Severity Gates: The Missing Layer in AI Agent Workflows

AI agents produce output fast. Code, design documents, API schemas, migration plans — the generation part is solved. The problem is what happens next.
How do you know the output is correct?
Most teams answer this with more context. Longer prompts. More rules. The assumption: if the agent had enough instructions, it would get it right the first time. In practice, the opposite happens. More context means agents forget things. Rules get lost in long sessions. The agent follows 90% of the instructions and silently drops the rest.
But the AI is only half the problem. The human directing the agent might be making wrong decisions — and without something pushing back, those decisions get implemented faithfully.
The trust problem has two sides. AI forgets rules. Humans make wrong calls. Neither side alone is reliable. I wrote about why trust became the expensive part of AI-assisted development — this article is about the methodology to build that trust.
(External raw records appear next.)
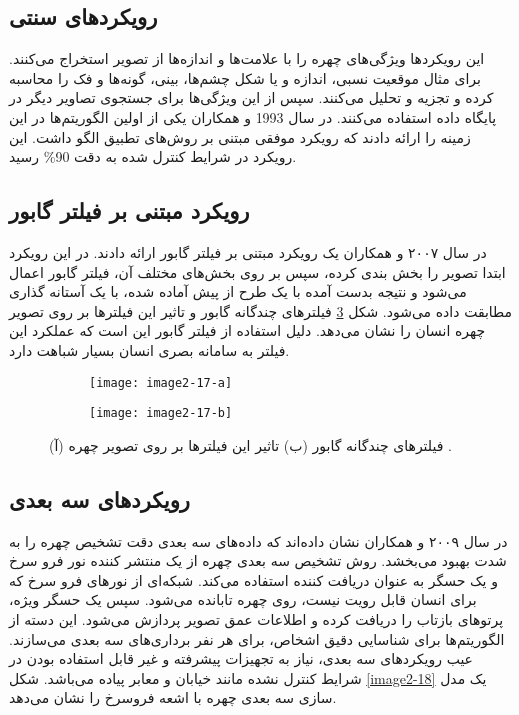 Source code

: \subsection{رویکرد‌های سنتی}
این رویکردها ویژگی‌های چهره را با علامت‌ها و اندازه‌ها از تصویر استخراج می‌کنند. برای مثال موقعیت نسبی، اندازه و یا شکل چشم‌ها، بینی، گونه‌‌ها و فک را محاسبه کرده و تجزیه و تحلیل می‌کنند. سپس از این ویژگی‌ها برای جستجوی تصاویر دیگر در پایگاه داده استفاده می‌کنند. در سال 1993  و همکاران \cite{254061} یکی از اولین الگوریتم‌ها در این زمینه را ارائه دادند که رویکرد‌ موفقی مبتنی بر روش‌های تطبیق الگو داشت. این رویکرد در شرایط کنترل شده به دقت 90\% رسید.
 
\subsection{رویکرد مبتنی بر فیلتر گابور ‌}
در سال ۲۰۰۷  و همکاران \cite{ABATE20071885} یک رویکرد مبتنی بر فیلتر گابور ارائه دادند. در این رویکرد ابتدا تصویر را بخش بندی  کرده، سپس بر روی بخش‌های مختلف آن، فیلتر گابور  اعمال می‌شود و نتیجه بدست آمده با یک طرح از پیش آماده شده، با یک آستانه گذاری مطابقت داده می‌شود. شکل \ref{image2-17} فیلترهای چندگانه گابور و تاثیر این فیلترها بر روی تصویر چهره انسان را نشان می‌دهد. دلیل استفاده از فیلتر گابور این است که عملکرد این فیلتر به سامانه بصری انسان بسیار شباهت دارد. 
 	 
\begin{figure}
\begin{subfigure}{.5\textwidth}
  \centering
  \texttt{[image: image2-17-a]}
  \caption{ }
  \label{image2-17-a}
\end{subfigure}
\begin{subfigure}{.5\textwidth}
  \centering
  \texttt{[image: image2-17-b]}
  \caption{ }
  \label{image2-17-b}
\end{subfigure}
  \caption{(آ) فیلترهای چندگانه گابور (ب) تاثیر این فیلترها بر روی تصویر چهره \cite{ABATE20071885}.}
\label{image2-17}
\end{figure}

\subsection{رویکرد‌های سه بعدی}
در سال ۲۰۰۹  و همکاران \cite{10.3745/JIPS.2009.5.2.041} نشان داده‌اند که داده‌های سه بعدی دقت تشخیص چهره را به شدت بهبود می‌بخشد. روش تشخیص سه بعدی چهره از یک منتشر کننده نور فرو سرخ و یک حسگر به عنوان دریافت کننده استفاده می‌کند. شبکه‌ای از نورهای فرو سرخ که برای انسان قابل رویت نیست، روی چهره تابانده می‌شود. سپس یک حسگر ویژه، پرتوهای بازتاب را دریافت کرده و اطلاعات عمق تصویر پردازش می‌شود. این دسته از الگوریتم‌ها برای شناسایی دقیق اشخاص، برای هر نفر برداری‌های سه بعدی می‌سازند. عیب رویکردهای سه بعدی، نیاز به تجهیزات پیشرفته و غیر قابل استفاده بودن در شرایط کنترل نشده مانند خیابان و معابر پیاده می‌باشد. شکل \ref{image2-18} یک مدل سازی سه بعدی چهره با اشعه فروسرخ را نشان می‌دهد.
The Core Idea: Severity as Exit Criteria
In 1976, Michael Fagan at IBM applied manufacturing quality control to software. His insight: classify defects by severity, use severity to gate progress.
- Major defect — compromises functional integrity. You cannot proceed.
- Minor defect — stylistic, cosmetic. You can proceed.
That’s it. A binary gate based on severity classification. Not a judgment call. Not “looks good to me.” A deterministic decision: are there unresolved critical issues? Yes → stop. No → continue.
Fagan inspections caught 80-90% of defects. But the full process — planning, group inspection, rework, follow-up — cost 16-20 hours per 1,000 lines of code. Too slow for modern development.
The insight survived. The process didn’t.
How Others Apply This Principle
The same idea — severity drives the verdict — shows up across the industry. Different implementations, same core.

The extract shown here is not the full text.